Il fallut néanmoins attendre les années 1960-1970 pour qu’elle s’impose réellement dans les régions à grande majorité francophone, comme le Bas-Saint-Laurent. Par ses manifestations, la fête d’Halloween s’apparente à celle du Mardi gras, ou de la Mi-Carême , qui donnaient lieu, dans certaines régions du pays, à des déguisements et à la collecte de bonbons, notamment au Goulet (Nouveau-Brunswick) et à Saint-Antoine-de-l’Isle-aux-Grues (Québec).

Caraïbes
Halloween est célébré dans les Caraïbes. Dans certaines régions des Antilles britanniques, il y a des célébrations en l’honneur de la Nuit de Guy Fawkes qui ont lieu aux environs d’Halloween. Sur l’île de Bonaire, les enfants d’une ville se rassemblent en groupe, et contrairement aux autres endroits du monde, ils fêtent Halloween dans les confiseries, au lieu de faire du porte-à-porte.

Controverses
Dans plusieurs pays ne célébrant traditionnellement pas Halloween, son introduction a suscité une opposition plus ou moins forte. Certaines voix se sont élevées pour dénoncer une américanisation croissante du monde, ou pour craindre que les fêtes religieuses autour du 31 octobre, comme la Toussaint, ne soient balayées par cette fête.

Aspects commerciaux

En France, la tradition indigène de la Rommelbootzennaat (nuit des betteraves grimaçantes) s’est maintenue dans le Pays de Nied en Lorraine. D’autre part, Halloween était surtout célébré dans les familles ou regroupements anglo-saxons, mais aucun distributeur n’osait commercialiser la fête à grande échelle. Halloween se développe en France à partir de 1991/1992 avec une accélération en 1994/1995. Constatant ce phénomène, Philippe Cahen, créateur de conseil en prospective, décide alors de fonder la société Optos-Opus pour ensuite déposer la marque Halloween. La société commercialise alors des confiseries, des boissons, des gâteaux et divers produits alimentaires, ce qui a permis de valoriser l’image de la fête et de lui donner une visibilité importante auprès des grandes surfaces. La fête d’Halloween devient alors un phénomène visible à partir de 1997.
Tout s’accélère en 1997, lorsque l’opérateur téléphonique France Télécom lance un téléphone mobile de couleur orange baptisé « Olaween ». Une importante campagne publicitaire (8 000 citrouilles sont distribuées au Trocadéro), associée à d’autres initiatives commerciales (comprenant des événements spécifiques au sein du parc à thèmes de Disneyland Paris) donne à cette fête une visibilité médiatique instantanée. Coca-Cola, en partenariat avec d’autres marques, crée l’événement en 1999 en organisant une Halloween Party au Zénith de Paris réservé aux personnes de 15 à 25 ans. La marque organise par la même occasion plus de 400 opérations dans les bars et discothèques de France.
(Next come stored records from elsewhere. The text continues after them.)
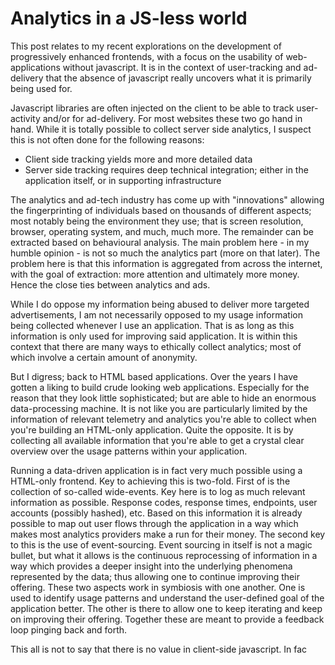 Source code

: Analytics in a JS-less world
==================

This post relates to my recent explorations on the development of progressively enhanced frontends, with a focus on the usability of web-applications without javascript. It is in the context of user-tracking and ad-delivery that the absence of javascript really uncovers what it is primarily being used for.

Javascript libraries are often injected on the client to be able to track user-activity and/or for ad-delivery. For most websites these two go hand in hand. While it is totally possible to collect server side analytics, I suspect this is not often done for the following reasons:

- Client side tracking yields more and more detailed data
- Server side tracking requires deep technical integration; either in the application itself, or in supporting infrastructure

The analytics and ad-tech industry has come up with "innovations" allowing the fingerprinting of individuals based on thousands of different aspects; most notably being the environment they use; that is screen resolution, browser, operating system, and much, much more. The remainder can be extracted based on behavioural analysis. The main problem here - in my humble opinion - is not so much the analytics part (more on that later). The problem here is that this information is aggregated from across the internet, with the goal of extraction: more attention and ultimately more money. Hence the close ties between analytics and ads.

While I do oppose my information being abused to deliver more targeted advertisements, I am not necessarily opposed to my usage information being collected whenever I use an application. That is as long as this information is only used for improving said application. It is within this context that there are many ways to ethically collect analytics; most of which involve a certain amount of anonymity.

But I digress; back to HTML based applications. Over the years I have gotten a liking to build crude looking web applications. Especially for the reason that they look little sophisticated; but are able to hide an enormous data-processing machine. It is not like you are particularly limited by the information of relevant telemetry and analytics you're able to collect when you're building an HTML-only application. Quite the opposite. It is by collecting all available information that you're able to get a crystal clear overview over the usage patterns within your application.

Running a data-driven application is in fact very much possible using a HTML-only frontend. Key to achieving this is two-fold. First of is the collection of so-called wide-events. Key here is to log as much relevant information as possible. Response codes, response times, endpoints, user accounts (possibly hashed), etc. Based on this information it is already possible to map out user flows through the application in a way which makes most analytics providers make a run for their money. The second key to this is the use of event-sourcing. Event sourcing in itself is not a magic bullet, but what it allows is the continuous reprocessing of information in a way which provides a deeper insight into the underlying phenomena represented by the data; thus allowing one to continue improving their offering. These two aspects work in symbiosis with one another. One is used to identify usage patterns and understand the user-defined goal of the application better. The other is there to allow one to keep iterating and keep on improving their offering. Together these are meant to provide a feedback loop pinging back and forth.

This all is not to say that there is no value in client-side javascript. In fac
D’autres marques importantes, comme Orangina, Haribo, Materne, BN, M&M’s ou encore McDonalds tentent eux aussi de profiter de la popularité de la fête pour lancer divers gammes de produits aux couleurs d’Halloween39. La Salsa du démon est rééditée en version remixée. Dès 1998, Halloween est adoptée par les commerçants et certains médias, la fête tombant juste au moment de la « période creuse » avant les fêtes de Noël.
Rapidement, cette importation (notamment dans la grande distribution) est critiquée en la dénonçant comme du marketing visant à faire plus de profit auprès des jeunes consommateurs (confiseries, jouets, masques et costumes…) Néanmoins, la fête s’impose en France en moins de quatre ans comme la troisième fête commerciale de l’année, juste derrière Noël et le jour de l’An. La société Optos-Opus, qui avait déposé la marque Halloween au milieu des années 90, finit par perdre son droit d’exploitation de la marque après un arrêté délivré par la chambre du commerce et de la cour de cassation, en 2004. La chambre syndicale nationale de la confiserie déclare que le dépôt d’une marque comme Halloween, qui représente un événement public, est considéré comme un acte à caractère frauduleux et empêche ainsi les autres commerçants de commercialiser des produits au nom de la fête. La société Optos-Opus s’est alors vu attribuer une amende de 5000 € auprès de diverses organisations.
Mais dès 2006, de nombreux médias comme L’Express et 20 minutes font état d’un désintérêt progressif des Français pour Halloween. La pure logique commerciale et la survente médiatique de la fête en France sont mises en avant pour expliquer ce rapide retour de balancier.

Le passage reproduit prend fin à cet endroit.